* THE PROBLEM: Collect all lines from the records below that include the word "celsius".

(Source texts of formatted documents)
——————
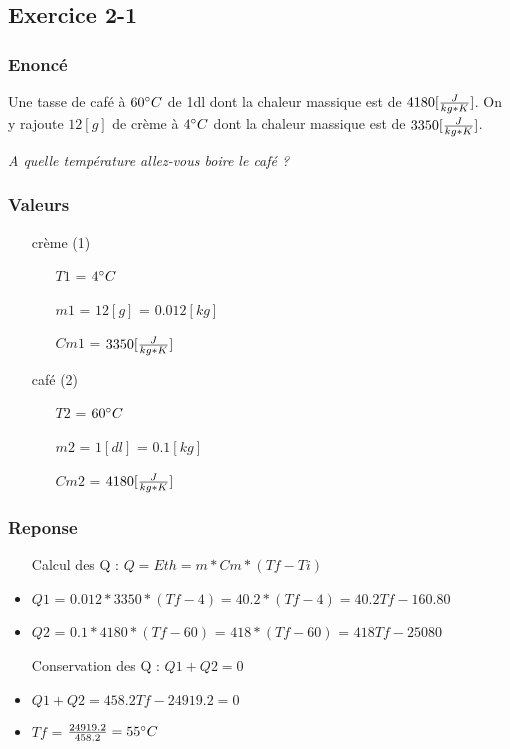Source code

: 
\subsection{Exercice 2-1}
\subsubsection{Enoncé}
Une tasse de café à $60\celsius$ de 1dl dont la chaleur massique est de $4180[\cm]$. On y rajoute $12[g]$ de crème à $4\celsius$ dont la chaleur massique est de $3350[\cm]$.

\textit{A quelle température allez-vous boire le café ?}
\subsubsection{Valeurs}
\begin{itemize}
    \item[crème] (1)
    \item[] 
    \begin{itemize}
        \item[$T1$] = $4\celsius$
        \item[$m1$] = $12[g]$ = $0.012[kg]$
        \item[$Cm1$] = $3350[\cm]$
    \end{itemize} 
    \item[café] (2)
    \item[] 
    \begin{itemize}
        \item[$T2$] = $60\celsius$
        \item[$m2$] = $1[dl]$ = $0.1[kg]$
        \item[$Cm2$] = $4180[\cm]$   
    \end{itemize} 
\end{itemize}
\subsubsection{Reponse}
\begin{itemize}
    \item[Calcul des Q] : $Q = Eth = m * Cm * (Tf-Ti)$
    \item $Q1$ = $0.012 * 3350 * (Tf - 4) = 40.2 * (Tf-4) = 40.2Tf - 160.80$
    \item $Q2$ = $0.1 * 4180 * (Tf - 60)$ = $418 * (Tf - 60)$ = $418Tf - 25080$
    \item[Conservation des Q] : $Q1 + Q2 = 0$
    \item $Q1 + Q2 = 458.2Tf - 24919.2 = 0$
    \item $Tf$ = $\frac{24919.2}{458.2} = 55\celsius $
\end{itemize}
——————
* EXERCISE RESPONSE:
Une tasse de café à $60\celsius$ de 1dl dont la chaleur massique est de $4180[\cm]$. On y rajoute $12[g]$ de crème à $4\celsius$ dont la chaleur massique est de $3350[\cm]$.
        \item[$T1$] = $4\celsius$
        \item[$T2$] = $60\celsius$
    \item $Tf$ = $\frac{24919.2}{458.2} = 55\celsius $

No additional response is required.